To understand the effects on the change in WM after 2 years (developmental sample) and after training (training sample), we subtracted baseline WM from the follow-up WM to obtain the variable WM change. We then used a general linear model (here called “WM change model”) with WM change as the outcome and the predictors: sample (developmental or training), baseline age, gender, cogPGS, age x sample, and cogPGS x sample. The model showed no effect of gender on the change in WM ( p  = 0.09). We also found that there was no main effect of age on the change in WM ( p  = 0.16), but an interaction of age with the type of sample ( p  = 0.04). For the developmental sample, younger participants changed more than older participants. This pattern was inversed in the training sample, with older participants improving more from the training.

Effect of polygenic scores for cognitive performance on WM

Using the baseline WM model, we found that cogPGS significantly explained the baseline variation in WM (β = 0.10, p  = 0.03). That translates into 1.0% of variance explained by cogPGS after accounting for the effect of gender and age differences. As described in Methods, note that this polygenic prediction is already controlled for population stratification, genotyping chip, and batch type (done during quality control of genotype data before obtaining the cogPGS), as well as gender and age (in the baseline WM model for prediction).

Finally, we tested our main hypothesis: if cogPGS is related to interindividual differences in change in development and training and, if so, whether there are significant differences between training and development. The change in WM in both developmental and training samples can be seen in Fig. 2 . The WM change model showed that cogPGS significantly explained interindividual differences in WM change (β = 0.15, p  = 0.04), with 2.2% of variance explained after accounting for the effect of gender, age, sample, and the interactions. Importantly, there was no interaction of cogPGS with sample ( p  = 0.46), which suggests that the effect of cogPGS does not depend on the sample being developmental or training.

figure 2

The WM change variable is the subtracted baseline WM from the follow-up WM in each sample and then separately standardized (mean of zero and standard deviation of 1). Values of zero represent the mean change in each sample. Values of cogPGS are also standardized to have a mean of zero and a standard deviation of one. Shades represent 95% confidence intervals.
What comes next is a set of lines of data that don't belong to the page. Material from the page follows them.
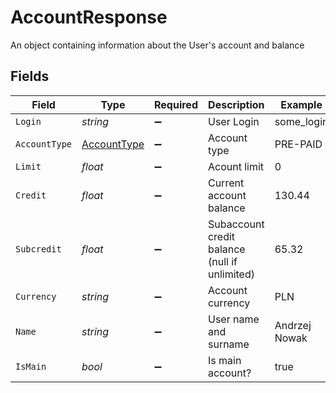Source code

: # AccountResponse

An object containing information about the User's account and balance


## Fields

| Field                                                 | Type                                                  | Required                                              | Description                                           | Example                                               |
| ----------------------------------------------------- | ----------------------------------------------------- | ----------------------------------------------------- | ----------------------------------------------------- | ----------------------------------------------------- |
| `Login`                                               | *string*                                              | :heavy_minus_sign:                                    | User Login                                            | some_login                                            |
| `AccountType`                                         | [AccountType](../../Models/Components/AccountType.md) | :heavy_minus_sign:                                    | Account type                                          | PRE-PAID                                              |
| `Limit`                                               | *float*                                               | :heavy_minus_sign:                                    | Acount limit                                          | 0                                                     |
| `Credit`                                              | *float*                                               | :heavy_minus_sign:                                    | Current account balance                               | 130.44                                                |
| `Subcredit`                                           | *float*                                               | :heavy_minus_sign:                                    | Subaccount credit balance (null if unlimited)         | 65.32                                                 |
| `Currency`                                            | *string*                                              | :heavy_minus_sign:                                    | Account currency                                      | PLN                                                   |
| `Name`                                                | *string*                                              | :heavy_minus_sign:                                    | User name and surname                                 | Andrzej Nowak                                         |
| `IsMain`                                              | *bool*                                                | :heavy_minus_sign:                                    | Is main account?                                      | true                                                  |
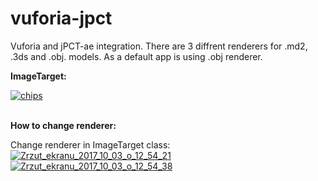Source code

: # vuforia-jpct
Vuforia and jPCT-ae integration. There are 3 diffrent renderers for .md2, .3ds and .obj. models. As a default app is using .obj renderer. 

<b>ImageTarget:</b>

<a href="https://ibb.co/drPJgG"><img src="https://preview.ibb.co/jHCSab/chips.jpg" alt="chips" border="0"></a><br /><br />

<b>How to change renderer:</b>
<br>

Change renderer in ImageTarget class: 
<br>
<a href="https://imgbb.com/"><img src="https://image.ibb.co/gGtHab/Zrzut_ekranu_2017_10_03_o_12_54_21.png" alt="Zrzut_ekranu_2017_10_03_o_12_54_21" border="0"></a>
<a href="https://imgbb.com/"><img src="https://image.ibb.co/k0QVvb/Zrzut_ekranu_2017_10_03_o_12_54_38.png" alt="Zrzut_ekranu_2017_10_03_o_12_54_38" border="0"></a><br /><br />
To check the consistency of our results, we reanalyzed our data with the following modifications: (1) Removing outliers with a WM change score beyond three standard deviations from the mean (five participants in total); (2) Using standardized age in each of the samples separately. In the original analyses, we used actual age—even though the two samples have around the same mean age, differences in standard deviation could have mattered. Reanalyses with these modifications (separately and combined) confirmed our main finding: that PGS has a significant association to change in WM (all p  < 0.01), but there was no interaction between PGS and group.

The role of genetic factors in modulating the effect of experiences in cognitive development is a key question in developmental psychology, behavior genetics, and cognitive neuroscience. Here we showed that the amount of WM change in both a longitudinal sample of typical development and an intervention sample of cognitive training is in part explained by the same polygenic score (a set of genetic markers known to explain variation in cognitive performance at a single time point 22 ). This genetic variation in plasticity, or malleability, is a pattern that in evolutionary biology has been considered a hallmark of flexible genes interplaying with new, unexpected environments 30 , 31 .
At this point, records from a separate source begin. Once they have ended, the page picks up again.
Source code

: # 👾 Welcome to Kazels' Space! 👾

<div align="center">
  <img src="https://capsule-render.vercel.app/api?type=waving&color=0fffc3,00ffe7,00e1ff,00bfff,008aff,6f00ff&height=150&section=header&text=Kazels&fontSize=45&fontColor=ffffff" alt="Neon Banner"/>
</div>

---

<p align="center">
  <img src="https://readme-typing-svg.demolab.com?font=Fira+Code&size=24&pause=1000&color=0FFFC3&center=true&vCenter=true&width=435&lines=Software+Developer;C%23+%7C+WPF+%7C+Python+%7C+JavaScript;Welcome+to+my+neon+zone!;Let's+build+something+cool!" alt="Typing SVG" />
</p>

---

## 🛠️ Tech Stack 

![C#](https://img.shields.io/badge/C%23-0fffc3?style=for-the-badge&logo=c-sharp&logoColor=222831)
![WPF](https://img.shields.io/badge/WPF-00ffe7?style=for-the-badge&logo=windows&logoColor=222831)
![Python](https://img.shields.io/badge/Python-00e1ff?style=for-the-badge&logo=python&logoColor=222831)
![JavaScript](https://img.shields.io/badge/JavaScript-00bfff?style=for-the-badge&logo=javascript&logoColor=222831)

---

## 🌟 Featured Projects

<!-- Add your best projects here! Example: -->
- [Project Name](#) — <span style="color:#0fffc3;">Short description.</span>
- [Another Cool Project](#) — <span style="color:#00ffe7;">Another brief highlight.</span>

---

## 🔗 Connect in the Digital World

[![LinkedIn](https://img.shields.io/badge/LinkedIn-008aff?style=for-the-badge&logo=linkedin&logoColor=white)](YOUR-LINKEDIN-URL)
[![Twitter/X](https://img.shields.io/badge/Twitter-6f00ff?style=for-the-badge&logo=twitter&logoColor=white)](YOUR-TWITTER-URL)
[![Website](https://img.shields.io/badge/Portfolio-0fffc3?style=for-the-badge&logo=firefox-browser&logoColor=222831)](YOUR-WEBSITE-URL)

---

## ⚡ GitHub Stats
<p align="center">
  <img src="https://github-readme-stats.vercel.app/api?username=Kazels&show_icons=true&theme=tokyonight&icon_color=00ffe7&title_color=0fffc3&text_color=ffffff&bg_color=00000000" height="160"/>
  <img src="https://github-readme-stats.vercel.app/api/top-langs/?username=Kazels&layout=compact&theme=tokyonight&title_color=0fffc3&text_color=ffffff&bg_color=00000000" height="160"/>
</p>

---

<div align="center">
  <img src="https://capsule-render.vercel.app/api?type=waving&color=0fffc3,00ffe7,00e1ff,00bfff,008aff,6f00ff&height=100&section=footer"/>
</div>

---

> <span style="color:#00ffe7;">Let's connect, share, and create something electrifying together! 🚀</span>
Our results here are evidence for the cognitive challenge hypothesis in cognitive development—more specifically, it supports the prediction that the genetic mechanisms of development should be partly shared with those of cognitive training. This implies that children’s cognitive abilities develop partly as a result of the cognitive challenges that they experience, much like a skill 12 , 32 , 33 . Our results are also evidence against purely natural maturation, in which cognitive development is genetically coded and with minimal influence of normal environmental variability. However, the two processes are not mutually exclusive and could coexist or dominate at different points during childhood.

One of the influential cognitive challenges during development might be schooling. Our finding here could thus explain the mechanism of why years of schooling, rather than chronological age, drives the development of WM 34 , as well as why education affects IQ 35 , and why twin studies show how environmental effects can be responsible for the change in cognitive function over time 36 , 37 .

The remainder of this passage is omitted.